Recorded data

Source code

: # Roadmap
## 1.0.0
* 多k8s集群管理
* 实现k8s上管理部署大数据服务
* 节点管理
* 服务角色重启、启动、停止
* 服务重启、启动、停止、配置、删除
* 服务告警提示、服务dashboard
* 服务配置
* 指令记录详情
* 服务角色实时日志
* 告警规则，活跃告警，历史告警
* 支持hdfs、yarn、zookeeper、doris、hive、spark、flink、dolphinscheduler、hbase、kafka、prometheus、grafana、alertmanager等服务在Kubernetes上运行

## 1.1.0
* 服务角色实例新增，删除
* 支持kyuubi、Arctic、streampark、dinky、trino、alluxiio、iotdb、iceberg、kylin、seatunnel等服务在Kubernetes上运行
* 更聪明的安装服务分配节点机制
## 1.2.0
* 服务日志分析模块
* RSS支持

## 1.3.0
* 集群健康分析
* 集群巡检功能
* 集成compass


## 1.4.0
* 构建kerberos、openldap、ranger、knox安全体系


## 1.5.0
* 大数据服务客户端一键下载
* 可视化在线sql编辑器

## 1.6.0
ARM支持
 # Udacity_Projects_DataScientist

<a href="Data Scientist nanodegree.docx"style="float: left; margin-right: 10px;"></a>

TASK DESCRIPTION: Nothing in the records should be altered when they are written out again.

ANSWER TO THIS TASK:
Source code

: # Roadmap
## 1.0.0
* 多k8s集群管理
* 实现k8s上管理部署大数据服务
* 节点管理
* 服务角色重启、启动、停止
* 服务重启、启动、停止、配置、删除
* 服务告警提示、服务dashboard
* 服务配置
* 指令记录详情
* 服务角色实时日志
* 告警规则，活跃告警，历史告警
* 支持hdfs、yarn、zookeeper、doris、hive、spark、flink、dolphinscheduler、hbase、kafka、prometheus、grafana、alertmanager等服务在Kubernetes上运行

## 1.1.0
* 服务角色实例新增，删除
* 支持kyuubi、Arctic、streampark、dinky、trino、alluxiio、iotdb、iceberg、kylin、seatunnel等服务在Kubernetes上运行
* 更聪明的安装服务分配节点机制
## 1.2.0
* 服务日志分析模块
* RSS支持

## 1.3.0
* 集群健康分析
* 集群巡检功能
* 集成compass


## 1.4.0
* 构建kerberos、openldap、ranger、knox安全体系


## 1.5.0
* 大数据服务客户端一键下载
* 可视化在线sql编辑器

## 1.6.0
ARM支持
 # Udacity_Projects_DataScientist

<a href="Data Scientist nanodegree.docx"style="float: left; margin-right: 10px;"></a>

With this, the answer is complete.